Lichfield Trent Valley Station

 バーミンガムは、中部イングランドの中核都市の一つで、市の中心に近いニューストリート駅を中心にして、30分に1本程度の近郊列車が各方面へ走っている。日曜日の夕方、その1つで、ほぼ真北へ向かう路線に乗ってみる。終点は、リッチフィールド・トレント・ヴァレー(Lichfield Trent Valley)で、約40分かかり、途中12の駅に停まる。終点の一つ手前が、Lichfield City 駅で、そこがこのリッチフィールドという市の中心に近いらしい。朝夕はこの駅で折り返す列車もある。それに対して終点の Trent Valley 駅は、乗換駅であり、駅こそ大きいが町は小さいらしい。その程度の知識で出かけてみた。この Trent Valley という名前は、近くに美しい渓谷か何かがあるのかと思わせるのだが、地図で見る限り、平坦地のようだ。実際、英国の平地を象徴する運河が近くを流れている。それも不思議である。

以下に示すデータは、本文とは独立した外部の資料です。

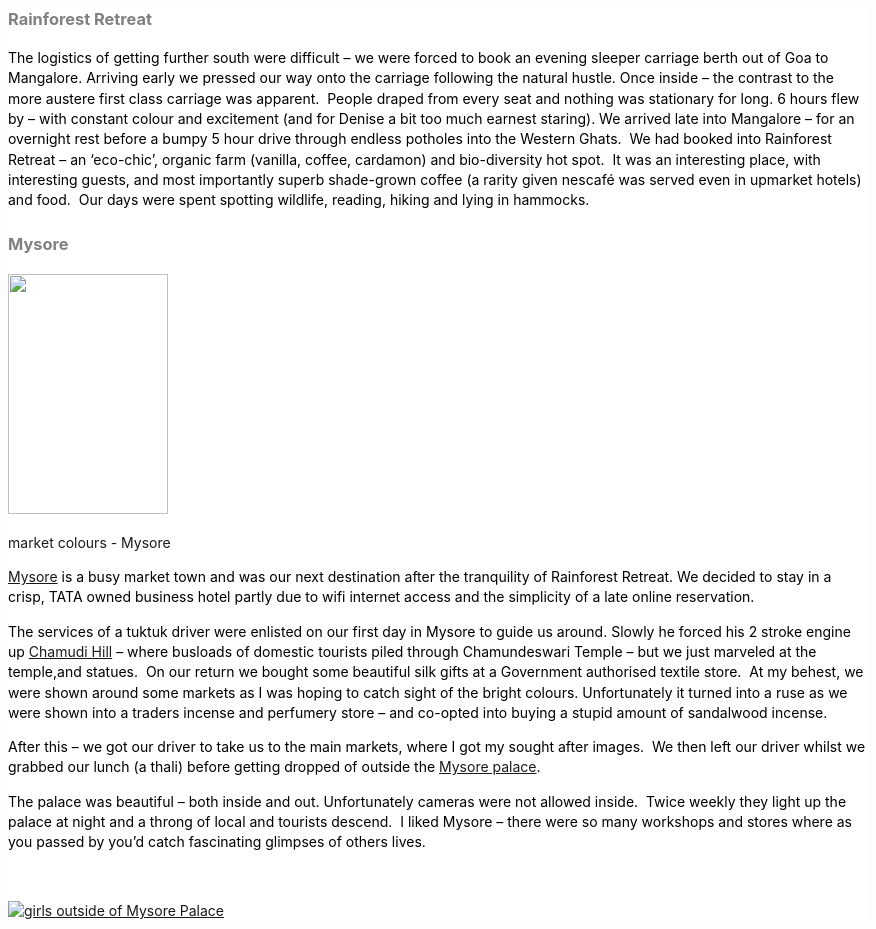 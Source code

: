 ### <span style="color: #808080;"><strong>Rainforest Retreat</strong></span>

<span style="color: #000000;">The logistics of getting further south were difficult &#8211; we were forced to book an evening sleeper carriage berth out of Goa to Mangalore. Arriving early we pressed our way onto the carriage following the natural hustle. Once inside &#8211; the contrast to the more austere first class carriage was apparent.  People draped from every seat and nothing was stationary for long. 6 hours flew by &#8211; with constant colour and excitement (and for Denise a bit too much earnest staring). We arrived late into Mangalore &#8211; for an overnight rest before a bumpy 5 hour drive through endless potholes into the Western Ghats.  We had booked into Rainforest Retreat &#8211; an &#8216;eco-chic&#8217;, organic farm (vanilla, coffee, cardamon) and bio-diversity hot spot.  It was an interesting place, with interesting guests, and most importantly superb shade-grown coffee (a rarity given nescafé was served even in upmarket hotels) and food.  Our days were spent spotting wildlife, reading, hiking and lying in hammocks.</span>

### **<span style="color: #808080;">Mysore</span>**

<div style="width: 170px" class="wp-caption alignleft">
  <a href="http://www.flickr.com/photos/8397489@N04/4336457134/"><img class=" " src="http://farm5.static.flickr.com/4020/4336457134_0ef5e86177_m.jpg" alt="" width="160" height="240" /></a>
  
  <p class="wp-caption-text">
    market colours - Mysore
  </p>
</div>

 <span style="color: #000000;"></span><span style="color: #000000;"><a title="Mysore" href="http://en.wikipedia.org/wiki/Mysore">Mysore</a> is a busy market town and was our next destination after the tranquility of Rainforest Retreat. We decided to stay in a crisp, TATA owned business hotel partly due to wifi internet access and the simplicity of a late online reservation.</span>

 <span style="color: #000000;"></span><span style="color: #000000;">The services of a tuktuk driver were enlisted on our first day in Mysore to guide us around. Slowly he forced his 2 stroke engine up <a title="ChamudiHill" href="http://en.wikipedia.org/wiki/Chamundi_Hills">Chamudi Hill</a> &#8211; where busloads of domestic tourists piled through Chamundeswari Temple &#8211; but we just marveled at the temple,and statues.  On our return we bought some beautiful silk gifts at a Government authorised textile store.  At my behest, we were shown around some markets as I was hoping to catch sight of the bright colours. Unfortunately it turned into a ruse as we were shown into a traders incense and perfumery store &#8211; and co-opted into buying a stupid amount of sandalwood incense.</span>

<span style="color: #000000;">After this &#8211; we got our driver to take us to the main markets, where I got my sought after images.  We then left our driver whilst we grabbed our lunch (a thali) before getting dropped of outside the <a title="MysorePalace" href="http://en.wikipedia.org/wiki/Mysore_Palace" target="_blank">Mysore palace</a>. </span>

<span style="color: #000000;">The palace was beautiful &#8211; both inside and out. Unfortunately cameras were not allowed inside.  Twice weekly they light up the palace at night and a throng of local and tourists descend.  I liked Mysore &#8211; there were so many workshops and stores where as you passed by you&#8217;d catch fascinating glimpses of others lives.<br /> </span>

<span style="color: #000000;"><br /> </span>

 <span style="color: #000000;"></span>

<div style="width: 343px" class="wp-caption alignright">
  <a href="http://www.flickr.com/photos/8397489@N04/4335713107/"><img title="Mysore Palace" src="http://farm5.static.flickr.com/4054/4335713107_2eaa72de59.jpg" alt="girls outside of Mysore Palace" width="333" height="500" /></a>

 Birmingham New Street からの列車は3輛編成で、最初はそこそこ賑わっていたが、駅ごとに少しずつ客が下車し、Lichfield City まで来ると、残っていた客の大半が下車してしまった。ガラガラとなった列車は、牧草地の中を走り、そして停まった。他の線区との合流駅なのに、そんな気配もなく、横から別の線路が近づいてくるわけでもなく、いきなり停まった。そこが、終着の Lichfield Trent Valley 駅であった。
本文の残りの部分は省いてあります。